### ACTIVITY
Go through the records line by line and work out how many lines hold the word "TriggerId". Answer with the number only.

(Excerpts from a dataset)

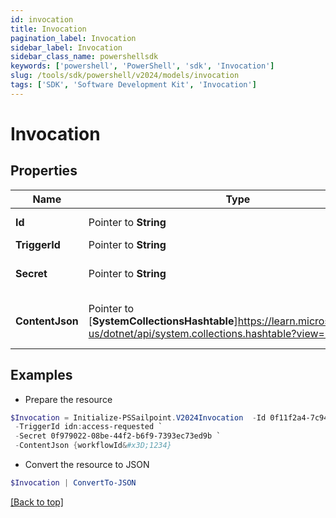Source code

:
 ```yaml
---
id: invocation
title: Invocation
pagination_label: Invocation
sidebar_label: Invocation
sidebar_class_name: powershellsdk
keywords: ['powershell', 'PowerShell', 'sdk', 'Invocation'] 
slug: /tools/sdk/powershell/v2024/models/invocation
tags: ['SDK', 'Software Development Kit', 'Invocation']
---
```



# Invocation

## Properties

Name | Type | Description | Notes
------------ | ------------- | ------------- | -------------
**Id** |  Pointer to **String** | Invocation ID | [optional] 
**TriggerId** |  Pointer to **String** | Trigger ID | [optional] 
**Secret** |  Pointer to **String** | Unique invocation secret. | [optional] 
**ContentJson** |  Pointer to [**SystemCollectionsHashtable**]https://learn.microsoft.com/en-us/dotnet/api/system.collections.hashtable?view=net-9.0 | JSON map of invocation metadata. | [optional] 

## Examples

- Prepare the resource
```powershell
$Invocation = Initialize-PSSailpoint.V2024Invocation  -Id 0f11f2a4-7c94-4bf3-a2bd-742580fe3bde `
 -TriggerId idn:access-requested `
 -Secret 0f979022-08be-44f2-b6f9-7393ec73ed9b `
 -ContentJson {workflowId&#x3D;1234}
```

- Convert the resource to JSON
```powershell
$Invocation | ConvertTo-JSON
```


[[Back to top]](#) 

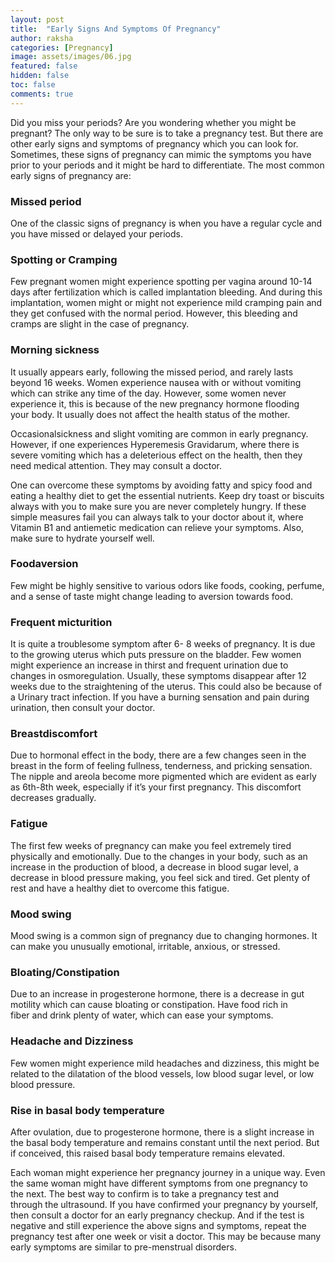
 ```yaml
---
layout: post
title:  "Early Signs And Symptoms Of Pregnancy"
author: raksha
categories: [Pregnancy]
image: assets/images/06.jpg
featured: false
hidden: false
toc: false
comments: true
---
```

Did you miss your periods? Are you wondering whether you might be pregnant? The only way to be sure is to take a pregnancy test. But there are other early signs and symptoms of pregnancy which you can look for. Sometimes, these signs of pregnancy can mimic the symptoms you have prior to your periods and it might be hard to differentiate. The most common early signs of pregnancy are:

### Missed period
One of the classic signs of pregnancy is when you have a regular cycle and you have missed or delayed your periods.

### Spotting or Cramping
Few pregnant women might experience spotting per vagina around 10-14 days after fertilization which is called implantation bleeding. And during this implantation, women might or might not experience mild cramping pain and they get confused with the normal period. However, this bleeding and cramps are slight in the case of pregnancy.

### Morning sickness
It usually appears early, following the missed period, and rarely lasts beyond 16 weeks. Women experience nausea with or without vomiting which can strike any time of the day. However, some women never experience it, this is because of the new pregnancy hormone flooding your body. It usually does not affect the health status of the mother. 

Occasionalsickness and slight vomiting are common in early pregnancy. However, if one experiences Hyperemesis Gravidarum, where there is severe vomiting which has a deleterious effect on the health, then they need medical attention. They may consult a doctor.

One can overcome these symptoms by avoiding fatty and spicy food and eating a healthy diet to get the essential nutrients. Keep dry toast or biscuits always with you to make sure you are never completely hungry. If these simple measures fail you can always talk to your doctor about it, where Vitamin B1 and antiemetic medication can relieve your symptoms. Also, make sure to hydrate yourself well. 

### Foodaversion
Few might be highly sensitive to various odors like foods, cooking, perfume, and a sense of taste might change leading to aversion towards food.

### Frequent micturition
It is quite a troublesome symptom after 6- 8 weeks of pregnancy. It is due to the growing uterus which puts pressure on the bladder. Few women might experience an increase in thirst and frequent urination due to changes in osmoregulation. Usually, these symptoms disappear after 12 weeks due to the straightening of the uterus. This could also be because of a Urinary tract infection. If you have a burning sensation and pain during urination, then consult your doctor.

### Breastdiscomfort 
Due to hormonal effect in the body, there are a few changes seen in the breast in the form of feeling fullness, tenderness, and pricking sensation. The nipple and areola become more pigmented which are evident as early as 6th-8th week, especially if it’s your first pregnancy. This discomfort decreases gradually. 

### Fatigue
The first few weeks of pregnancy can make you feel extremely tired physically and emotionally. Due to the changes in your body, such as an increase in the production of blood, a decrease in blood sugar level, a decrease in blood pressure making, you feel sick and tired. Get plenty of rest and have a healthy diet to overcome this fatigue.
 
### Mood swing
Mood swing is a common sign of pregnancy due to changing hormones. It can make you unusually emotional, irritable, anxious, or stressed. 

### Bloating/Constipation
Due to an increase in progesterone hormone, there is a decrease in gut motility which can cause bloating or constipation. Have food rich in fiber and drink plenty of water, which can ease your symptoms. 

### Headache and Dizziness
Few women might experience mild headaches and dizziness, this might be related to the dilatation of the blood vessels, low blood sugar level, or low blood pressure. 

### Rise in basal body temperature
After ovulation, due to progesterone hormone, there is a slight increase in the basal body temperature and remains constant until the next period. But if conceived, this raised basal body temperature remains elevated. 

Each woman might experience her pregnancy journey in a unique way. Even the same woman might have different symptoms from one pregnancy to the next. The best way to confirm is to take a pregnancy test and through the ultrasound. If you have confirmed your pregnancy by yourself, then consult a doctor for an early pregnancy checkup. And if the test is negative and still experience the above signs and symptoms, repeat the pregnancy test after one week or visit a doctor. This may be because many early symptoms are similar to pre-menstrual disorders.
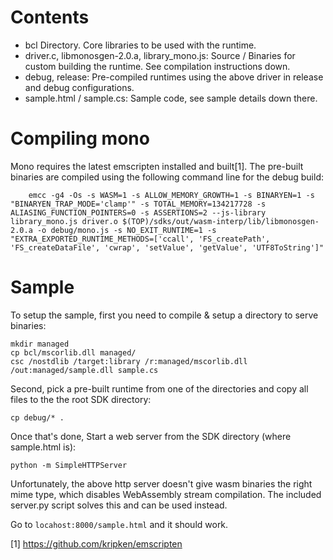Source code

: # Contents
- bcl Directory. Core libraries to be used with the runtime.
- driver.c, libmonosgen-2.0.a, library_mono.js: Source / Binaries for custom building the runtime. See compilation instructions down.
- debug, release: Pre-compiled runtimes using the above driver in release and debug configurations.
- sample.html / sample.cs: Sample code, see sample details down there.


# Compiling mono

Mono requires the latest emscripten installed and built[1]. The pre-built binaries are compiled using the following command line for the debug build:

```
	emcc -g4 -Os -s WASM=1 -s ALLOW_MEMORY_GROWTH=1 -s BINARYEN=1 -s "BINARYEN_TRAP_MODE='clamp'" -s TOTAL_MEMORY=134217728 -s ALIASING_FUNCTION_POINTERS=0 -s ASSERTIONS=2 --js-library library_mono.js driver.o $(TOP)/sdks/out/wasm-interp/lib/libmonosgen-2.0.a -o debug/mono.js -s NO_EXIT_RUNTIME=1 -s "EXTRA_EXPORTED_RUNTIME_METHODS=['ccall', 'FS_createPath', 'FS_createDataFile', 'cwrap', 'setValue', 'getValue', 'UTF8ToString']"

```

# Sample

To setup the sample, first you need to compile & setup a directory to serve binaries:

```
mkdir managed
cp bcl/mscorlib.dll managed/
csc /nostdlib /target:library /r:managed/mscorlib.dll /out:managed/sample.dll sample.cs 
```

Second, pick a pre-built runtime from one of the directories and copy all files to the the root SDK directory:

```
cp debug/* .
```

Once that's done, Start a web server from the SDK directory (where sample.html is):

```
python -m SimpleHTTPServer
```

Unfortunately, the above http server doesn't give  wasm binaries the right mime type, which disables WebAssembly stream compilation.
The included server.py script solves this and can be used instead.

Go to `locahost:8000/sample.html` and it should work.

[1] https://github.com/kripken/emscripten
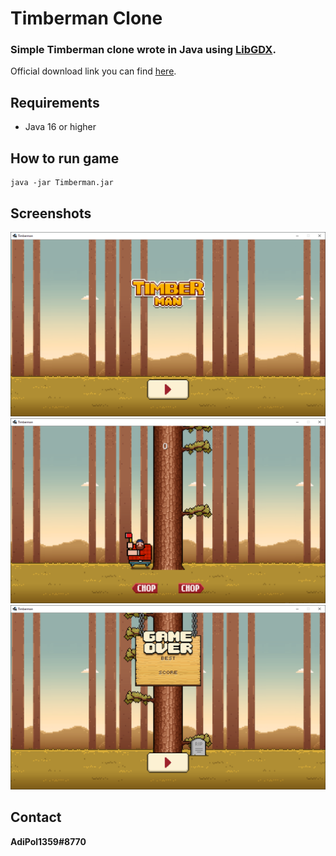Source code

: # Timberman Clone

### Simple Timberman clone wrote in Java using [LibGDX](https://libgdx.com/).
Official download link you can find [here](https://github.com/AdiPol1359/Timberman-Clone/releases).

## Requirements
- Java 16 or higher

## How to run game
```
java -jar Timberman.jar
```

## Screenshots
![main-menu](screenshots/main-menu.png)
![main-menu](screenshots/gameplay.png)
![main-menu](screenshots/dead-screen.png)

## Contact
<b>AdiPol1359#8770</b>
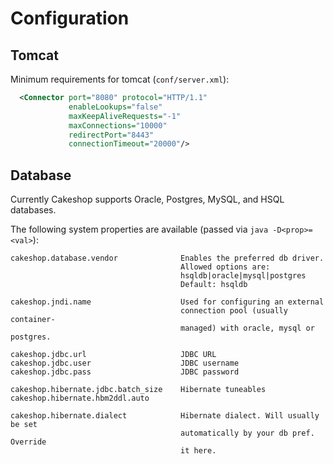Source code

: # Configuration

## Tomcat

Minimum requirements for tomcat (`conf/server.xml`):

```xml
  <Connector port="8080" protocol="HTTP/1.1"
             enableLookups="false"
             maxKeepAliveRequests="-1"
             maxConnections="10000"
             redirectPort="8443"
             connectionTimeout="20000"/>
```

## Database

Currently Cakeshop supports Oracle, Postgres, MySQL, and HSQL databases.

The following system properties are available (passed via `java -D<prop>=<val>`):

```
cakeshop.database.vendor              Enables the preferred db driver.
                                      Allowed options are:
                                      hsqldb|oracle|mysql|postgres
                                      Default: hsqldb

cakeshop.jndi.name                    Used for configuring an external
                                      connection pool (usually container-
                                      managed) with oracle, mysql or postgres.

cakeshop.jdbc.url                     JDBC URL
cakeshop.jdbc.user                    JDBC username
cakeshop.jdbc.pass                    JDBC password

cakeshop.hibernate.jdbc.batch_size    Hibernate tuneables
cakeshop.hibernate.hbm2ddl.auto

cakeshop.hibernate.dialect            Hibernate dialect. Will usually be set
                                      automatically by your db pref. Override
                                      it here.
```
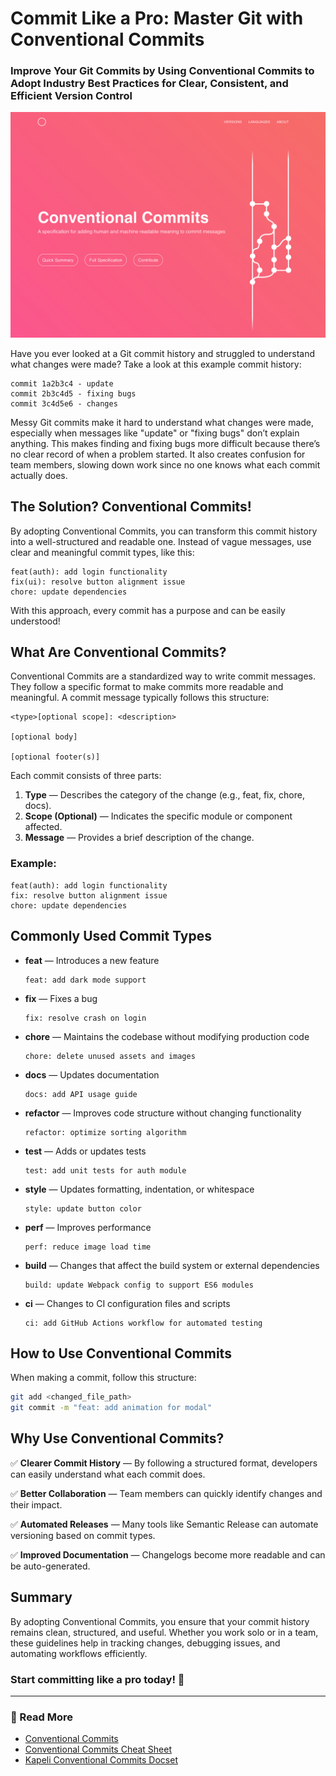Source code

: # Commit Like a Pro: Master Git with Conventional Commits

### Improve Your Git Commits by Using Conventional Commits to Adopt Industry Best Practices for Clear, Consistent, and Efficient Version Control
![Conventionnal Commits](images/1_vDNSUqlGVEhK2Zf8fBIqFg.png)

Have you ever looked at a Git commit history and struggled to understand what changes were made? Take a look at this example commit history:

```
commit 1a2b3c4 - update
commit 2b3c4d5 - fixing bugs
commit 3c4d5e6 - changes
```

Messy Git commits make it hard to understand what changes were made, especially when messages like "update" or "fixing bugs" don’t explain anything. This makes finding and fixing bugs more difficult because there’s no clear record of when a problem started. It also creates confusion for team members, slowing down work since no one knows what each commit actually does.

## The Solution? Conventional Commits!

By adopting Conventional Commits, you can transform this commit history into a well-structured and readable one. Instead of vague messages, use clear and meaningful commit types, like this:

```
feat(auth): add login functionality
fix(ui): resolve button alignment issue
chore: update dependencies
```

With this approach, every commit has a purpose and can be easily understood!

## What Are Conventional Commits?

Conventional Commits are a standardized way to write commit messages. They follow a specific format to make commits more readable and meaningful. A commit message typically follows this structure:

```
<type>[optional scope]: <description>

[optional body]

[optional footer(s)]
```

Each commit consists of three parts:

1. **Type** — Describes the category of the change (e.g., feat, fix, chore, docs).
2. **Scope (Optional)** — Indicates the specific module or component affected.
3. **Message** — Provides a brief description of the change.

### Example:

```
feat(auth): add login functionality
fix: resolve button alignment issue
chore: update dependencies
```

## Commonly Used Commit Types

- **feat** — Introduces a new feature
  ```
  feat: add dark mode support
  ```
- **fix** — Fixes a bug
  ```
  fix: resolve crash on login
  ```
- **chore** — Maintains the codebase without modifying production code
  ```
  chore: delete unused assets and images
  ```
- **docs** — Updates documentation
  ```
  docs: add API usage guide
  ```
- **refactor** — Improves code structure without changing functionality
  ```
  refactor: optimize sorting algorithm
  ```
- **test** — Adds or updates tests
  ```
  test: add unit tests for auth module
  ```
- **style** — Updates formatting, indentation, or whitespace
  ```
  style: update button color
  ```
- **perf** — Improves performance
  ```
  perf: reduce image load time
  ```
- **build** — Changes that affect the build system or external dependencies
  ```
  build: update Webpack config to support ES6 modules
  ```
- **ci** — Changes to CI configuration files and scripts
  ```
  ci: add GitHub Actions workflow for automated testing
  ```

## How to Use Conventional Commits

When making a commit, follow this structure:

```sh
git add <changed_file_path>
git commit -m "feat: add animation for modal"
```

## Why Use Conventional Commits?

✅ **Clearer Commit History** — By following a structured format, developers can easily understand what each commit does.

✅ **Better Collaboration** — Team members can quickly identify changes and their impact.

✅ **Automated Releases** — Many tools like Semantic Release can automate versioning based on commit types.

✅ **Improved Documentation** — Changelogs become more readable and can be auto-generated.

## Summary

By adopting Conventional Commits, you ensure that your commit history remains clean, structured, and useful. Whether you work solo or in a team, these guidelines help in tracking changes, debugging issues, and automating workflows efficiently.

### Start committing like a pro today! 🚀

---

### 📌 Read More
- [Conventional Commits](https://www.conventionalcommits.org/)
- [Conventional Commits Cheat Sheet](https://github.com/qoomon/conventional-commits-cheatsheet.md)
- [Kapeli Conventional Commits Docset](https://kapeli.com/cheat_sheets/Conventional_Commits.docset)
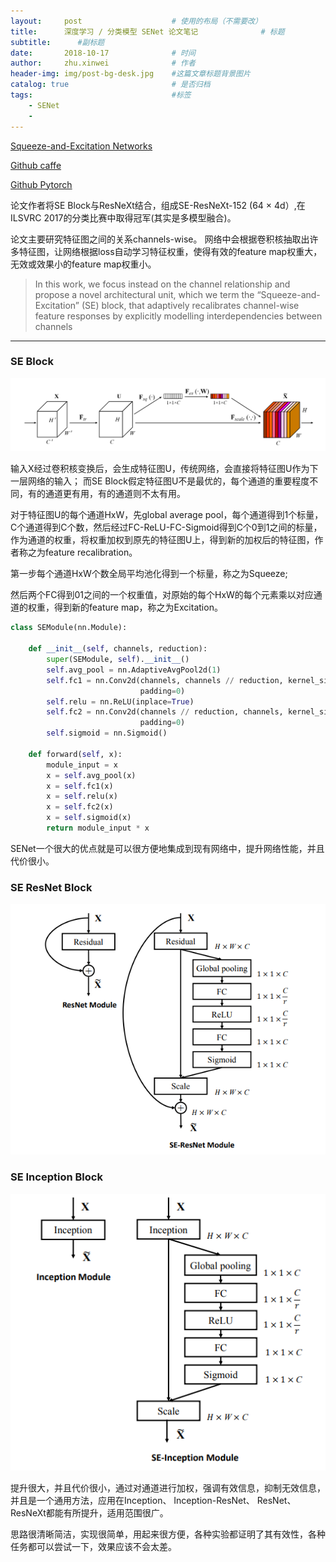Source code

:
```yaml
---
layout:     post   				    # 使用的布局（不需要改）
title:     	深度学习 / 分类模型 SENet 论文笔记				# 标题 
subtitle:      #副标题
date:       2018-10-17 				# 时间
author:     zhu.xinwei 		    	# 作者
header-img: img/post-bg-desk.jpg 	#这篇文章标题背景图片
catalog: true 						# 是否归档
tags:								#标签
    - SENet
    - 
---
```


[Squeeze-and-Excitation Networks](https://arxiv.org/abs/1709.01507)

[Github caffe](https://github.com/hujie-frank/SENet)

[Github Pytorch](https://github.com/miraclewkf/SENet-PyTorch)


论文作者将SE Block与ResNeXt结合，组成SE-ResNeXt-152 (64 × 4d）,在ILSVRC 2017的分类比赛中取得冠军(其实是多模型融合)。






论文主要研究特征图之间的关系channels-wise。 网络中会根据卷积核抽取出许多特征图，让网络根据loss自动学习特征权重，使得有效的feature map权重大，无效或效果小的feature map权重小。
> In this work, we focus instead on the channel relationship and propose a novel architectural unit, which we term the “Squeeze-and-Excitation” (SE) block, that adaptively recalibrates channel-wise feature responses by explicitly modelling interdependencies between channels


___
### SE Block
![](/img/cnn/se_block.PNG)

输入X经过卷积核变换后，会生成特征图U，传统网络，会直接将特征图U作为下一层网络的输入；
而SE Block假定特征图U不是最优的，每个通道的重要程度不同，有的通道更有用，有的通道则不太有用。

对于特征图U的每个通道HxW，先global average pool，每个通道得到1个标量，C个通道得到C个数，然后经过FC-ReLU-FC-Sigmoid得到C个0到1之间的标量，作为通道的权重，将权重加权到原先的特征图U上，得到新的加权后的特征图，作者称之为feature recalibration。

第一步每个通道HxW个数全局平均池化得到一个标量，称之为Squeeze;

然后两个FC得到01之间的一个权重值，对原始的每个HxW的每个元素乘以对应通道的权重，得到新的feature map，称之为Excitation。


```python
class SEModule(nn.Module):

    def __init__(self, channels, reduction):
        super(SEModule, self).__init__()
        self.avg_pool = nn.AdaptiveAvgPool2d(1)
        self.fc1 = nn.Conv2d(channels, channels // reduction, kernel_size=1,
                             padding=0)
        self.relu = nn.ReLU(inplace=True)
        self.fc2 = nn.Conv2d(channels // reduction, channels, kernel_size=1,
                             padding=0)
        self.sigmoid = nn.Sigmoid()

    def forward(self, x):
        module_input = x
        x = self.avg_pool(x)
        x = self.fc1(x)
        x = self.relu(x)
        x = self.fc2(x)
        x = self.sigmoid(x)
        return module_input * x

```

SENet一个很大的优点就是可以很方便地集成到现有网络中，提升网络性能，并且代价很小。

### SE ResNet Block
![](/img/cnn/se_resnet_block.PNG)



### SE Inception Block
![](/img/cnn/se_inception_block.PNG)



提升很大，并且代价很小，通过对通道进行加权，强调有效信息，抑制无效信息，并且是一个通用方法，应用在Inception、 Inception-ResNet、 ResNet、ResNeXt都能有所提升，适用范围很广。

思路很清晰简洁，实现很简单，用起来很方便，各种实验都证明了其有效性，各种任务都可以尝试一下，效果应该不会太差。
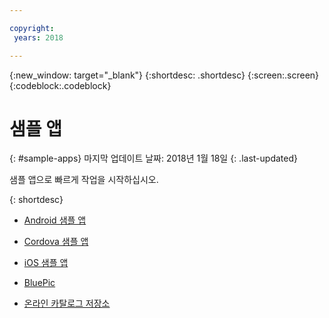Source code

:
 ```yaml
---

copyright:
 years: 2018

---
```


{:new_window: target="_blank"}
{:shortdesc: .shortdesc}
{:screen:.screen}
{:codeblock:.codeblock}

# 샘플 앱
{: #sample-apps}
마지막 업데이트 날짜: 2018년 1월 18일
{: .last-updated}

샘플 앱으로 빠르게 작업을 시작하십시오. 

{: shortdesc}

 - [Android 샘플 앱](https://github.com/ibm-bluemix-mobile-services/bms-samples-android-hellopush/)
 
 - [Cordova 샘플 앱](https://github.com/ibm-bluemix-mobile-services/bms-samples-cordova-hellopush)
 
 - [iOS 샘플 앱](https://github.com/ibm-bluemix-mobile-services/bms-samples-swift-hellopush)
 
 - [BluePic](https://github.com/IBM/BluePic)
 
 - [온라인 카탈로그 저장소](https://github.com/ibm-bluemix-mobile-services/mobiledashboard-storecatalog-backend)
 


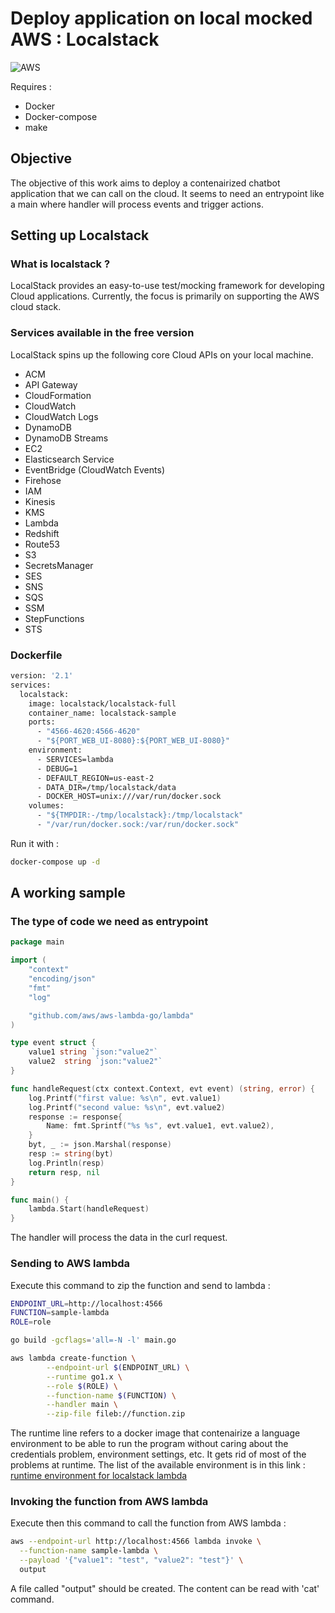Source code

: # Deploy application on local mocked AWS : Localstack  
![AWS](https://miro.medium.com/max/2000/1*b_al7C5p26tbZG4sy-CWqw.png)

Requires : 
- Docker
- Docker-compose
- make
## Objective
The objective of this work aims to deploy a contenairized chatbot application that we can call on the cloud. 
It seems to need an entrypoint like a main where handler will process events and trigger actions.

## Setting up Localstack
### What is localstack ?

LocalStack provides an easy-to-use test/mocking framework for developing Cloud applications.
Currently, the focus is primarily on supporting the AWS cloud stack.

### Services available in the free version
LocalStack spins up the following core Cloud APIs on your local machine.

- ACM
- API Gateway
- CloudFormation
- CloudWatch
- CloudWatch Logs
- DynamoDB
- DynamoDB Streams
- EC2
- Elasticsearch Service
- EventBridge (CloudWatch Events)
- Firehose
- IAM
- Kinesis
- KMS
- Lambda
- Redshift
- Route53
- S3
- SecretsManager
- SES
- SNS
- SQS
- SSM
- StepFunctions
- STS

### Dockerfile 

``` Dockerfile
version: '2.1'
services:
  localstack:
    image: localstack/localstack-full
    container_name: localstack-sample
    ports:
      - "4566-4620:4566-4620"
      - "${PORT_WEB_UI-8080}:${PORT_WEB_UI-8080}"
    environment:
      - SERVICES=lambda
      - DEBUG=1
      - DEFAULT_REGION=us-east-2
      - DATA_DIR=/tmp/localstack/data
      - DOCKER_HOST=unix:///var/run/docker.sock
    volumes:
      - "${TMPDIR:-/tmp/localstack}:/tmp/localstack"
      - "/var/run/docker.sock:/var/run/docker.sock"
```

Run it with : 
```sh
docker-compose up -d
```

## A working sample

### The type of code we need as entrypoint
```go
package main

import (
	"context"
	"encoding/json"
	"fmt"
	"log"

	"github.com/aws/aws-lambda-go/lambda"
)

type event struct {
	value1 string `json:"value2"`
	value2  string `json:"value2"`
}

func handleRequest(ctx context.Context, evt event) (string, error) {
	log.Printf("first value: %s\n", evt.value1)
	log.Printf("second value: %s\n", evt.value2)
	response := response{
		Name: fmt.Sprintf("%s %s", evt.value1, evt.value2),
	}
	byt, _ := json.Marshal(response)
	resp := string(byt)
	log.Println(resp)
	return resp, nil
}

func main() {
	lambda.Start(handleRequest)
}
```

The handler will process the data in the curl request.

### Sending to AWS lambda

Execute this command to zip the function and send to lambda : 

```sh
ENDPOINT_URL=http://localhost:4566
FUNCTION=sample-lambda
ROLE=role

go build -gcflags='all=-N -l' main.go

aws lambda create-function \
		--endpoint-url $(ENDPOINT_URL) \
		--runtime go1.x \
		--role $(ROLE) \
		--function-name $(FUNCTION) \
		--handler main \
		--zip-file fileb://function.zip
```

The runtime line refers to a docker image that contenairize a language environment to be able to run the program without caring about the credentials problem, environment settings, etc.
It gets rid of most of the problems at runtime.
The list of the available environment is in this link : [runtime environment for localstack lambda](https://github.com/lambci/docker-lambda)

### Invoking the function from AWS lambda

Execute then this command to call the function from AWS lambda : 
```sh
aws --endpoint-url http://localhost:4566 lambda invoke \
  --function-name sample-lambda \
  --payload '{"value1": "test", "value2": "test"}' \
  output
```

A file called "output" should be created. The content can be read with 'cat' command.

### RESPONSE
2